Troubling news from the future: we'll perfect robotics, but still be unable to master a decent toupee.

And isn't that just Bruce Willis' luck?

For half of Surrogates he resembles John McClane, while the rest of the time he looks like Uter, the foreign-exchange student on The Simpsons.

Let me explain: in the world of this science-fiction cautionary tale, based on the graphic novel, humanity has evolved into a society of shut-ins content to interact via android avatars which are all leaner, hornier and younger than their flesh-and-blood "operators."

Thus we are treated to both Old Willis and Young Willis. (Regrettably, we searched and searched, but couldn't find Good Movie Willis.)

You needn't be a philosophy major to recognize the parallels between this extrapolated future on-screen and the modern-day virtual vistas of such ignore-the-life-you-have phenomenons as Second Life.

Or to remember that the Gerard Butler vehicle Gamer tread on similar themes just a few weeks ago. In that dud, mind-control advances allowed nerds to puppeteer death-row convicts and hookers for showdowns of violence and sex.

Surrogates -- much closer in tone and quality to I, Robot -- is nowhere as seedy or unsavoury, but it nonetheless aims to exploit our own concerns about how technology is isolating us from human interconnectivity. Too bad the metaphor, visuals and mystery never quite, well, connect, into a captivating whole.

It isn't a terrible film, but it is witless, derivative and, for a movie billed as an action thriller, lacking in such crucial elements as action and thrills.

Willis stars as FBI agent Thomas Greer, himself a surrogate user estranged from his wife (Rosamund Pike) and still mourning his dead son.

At this point, a Hollywood cinematic hero requires only three items: a gun, a grudge and a dead child. Oh, and a murder to investigate. In Greer's case it's the killing of a surrogate.

What's troubling about this homicide in particular is that not only was the mechanical duplicate destroyed, but the human user perished too. Until now, it was believed that, even if a surrogate was destroyed, fail-safes ensured no harm could come to its operator.

The investigation eventually leads Greer and his comely partner (Radha Mitchell) to a conspiracy involving a scientist (James Cromwell) and the radical leader of the "human coalition" (Ving Rhames) who wants to abolish surrogacy altogether.

Matters are complicated further when Greer's surrogate is obliterated, forcing him, for the first time in years, to venture outside.

For Willis, the appeal is obvious: he gets to play dual characters -- both his middle-aged grizzled self and a younger incarnation.
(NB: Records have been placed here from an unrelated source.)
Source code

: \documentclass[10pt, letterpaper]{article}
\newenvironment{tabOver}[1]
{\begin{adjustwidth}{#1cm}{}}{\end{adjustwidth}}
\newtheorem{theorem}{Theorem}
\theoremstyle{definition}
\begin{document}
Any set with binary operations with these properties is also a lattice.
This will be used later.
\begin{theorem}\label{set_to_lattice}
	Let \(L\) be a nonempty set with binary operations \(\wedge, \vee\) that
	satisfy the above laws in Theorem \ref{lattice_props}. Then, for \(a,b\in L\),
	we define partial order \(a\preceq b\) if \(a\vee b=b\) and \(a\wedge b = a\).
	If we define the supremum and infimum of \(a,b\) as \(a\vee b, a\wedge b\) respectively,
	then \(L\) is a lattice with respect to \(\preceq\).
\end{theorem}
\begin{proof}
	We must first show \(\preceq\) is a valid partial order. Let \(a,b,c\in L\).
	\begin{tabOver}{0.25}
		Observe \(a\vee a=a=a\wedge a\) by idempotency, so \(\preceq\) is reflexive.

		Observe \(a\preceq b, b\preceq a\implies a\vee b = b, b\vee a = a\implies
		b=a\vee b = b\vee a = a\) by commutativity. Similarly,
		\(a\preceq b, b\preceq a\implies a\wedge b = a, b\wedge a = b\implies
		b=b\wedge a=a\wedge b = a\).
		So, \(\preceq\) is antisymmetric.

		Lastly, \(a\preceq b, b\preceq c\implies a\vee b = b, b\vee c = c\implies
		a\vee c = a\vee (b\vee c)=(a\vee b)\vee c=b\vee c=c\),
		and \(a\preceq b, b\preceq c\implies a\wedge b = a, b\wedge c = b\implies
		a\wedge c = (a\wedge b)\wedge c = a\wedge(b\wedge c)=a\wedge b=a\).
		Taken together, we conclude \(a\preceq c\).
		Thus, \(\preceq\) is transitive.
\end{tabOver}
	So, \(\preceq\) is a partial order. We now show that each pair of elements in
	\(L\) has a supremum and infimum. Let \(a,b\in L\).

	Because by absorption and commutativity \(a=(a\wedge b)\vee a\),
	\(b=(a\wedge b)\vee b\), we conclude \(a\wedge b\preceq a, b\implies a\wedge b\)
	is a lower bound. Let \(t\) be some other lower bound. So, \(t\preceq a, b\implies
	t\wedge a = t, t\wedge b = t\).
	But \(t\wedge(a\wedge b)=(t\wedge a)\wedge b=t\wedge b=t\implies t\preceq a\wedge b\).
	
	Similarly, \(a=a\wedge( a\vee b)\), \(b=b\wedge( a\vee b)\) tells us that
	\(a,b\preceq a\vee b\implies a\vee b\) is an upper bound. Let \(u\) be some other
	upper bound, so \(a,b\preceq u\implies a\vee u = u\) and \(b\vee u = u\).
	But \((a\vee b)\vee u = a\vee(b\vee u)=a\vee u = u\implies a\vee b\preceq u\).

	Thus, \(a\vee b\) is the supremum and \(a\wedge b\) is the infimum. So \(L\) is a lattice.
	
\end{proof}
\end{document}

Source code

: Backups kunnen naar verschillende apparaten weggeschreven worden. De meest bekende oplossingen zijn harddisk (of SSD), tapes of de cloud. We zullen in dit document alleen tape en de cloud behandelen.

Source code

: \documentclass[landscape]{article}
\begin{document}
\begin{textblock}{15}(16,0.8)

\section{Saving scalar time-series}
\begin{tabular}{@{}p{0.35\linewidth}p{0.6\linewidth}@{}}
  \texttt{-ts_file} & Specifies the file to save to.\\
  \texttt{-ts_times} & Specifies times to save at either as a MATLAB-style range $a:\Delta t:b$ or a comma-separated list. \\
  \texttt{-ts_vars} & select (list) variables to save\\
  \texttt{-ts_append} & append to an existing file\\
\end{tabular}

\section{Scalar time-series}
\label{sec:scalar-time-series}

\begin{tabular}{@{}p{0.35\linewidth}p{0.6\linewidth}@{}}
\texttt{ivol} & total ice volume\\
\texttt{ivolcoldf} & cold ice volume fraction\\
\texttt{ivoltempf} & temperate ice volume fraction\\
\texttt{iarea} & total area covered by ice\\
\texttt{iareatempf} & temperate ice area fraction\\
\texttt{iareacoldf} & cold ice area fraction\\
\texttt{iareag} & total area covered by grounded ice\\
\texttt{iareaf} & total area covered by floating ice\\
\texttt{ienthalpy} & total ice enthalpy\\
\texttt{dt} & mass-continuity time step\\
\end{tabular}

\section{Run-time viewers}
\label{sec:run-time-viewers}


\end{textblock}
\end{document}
Problematically, though, the surrogate doesn't so much as look like Willis circa 1988's Die Hard as much as it does present-day Willis, airbrushed for a magazine cover.

And while I understand that surrogates are, by design, emotionally flatter than their bipedal primate counterparts, that doesn't quite excuse their stiltedness.

Ideally, a chillier approach may have been required. Imagine the subversive possibilities if this concept had landed in the clutches of bio-identity enthusiast David Cronenberg.

Yet steered by Hollywood journeyman Jonathan Mostow (Terminator 3), the movie resembles a surrogate itself: polished, functional but dead behind the eyes.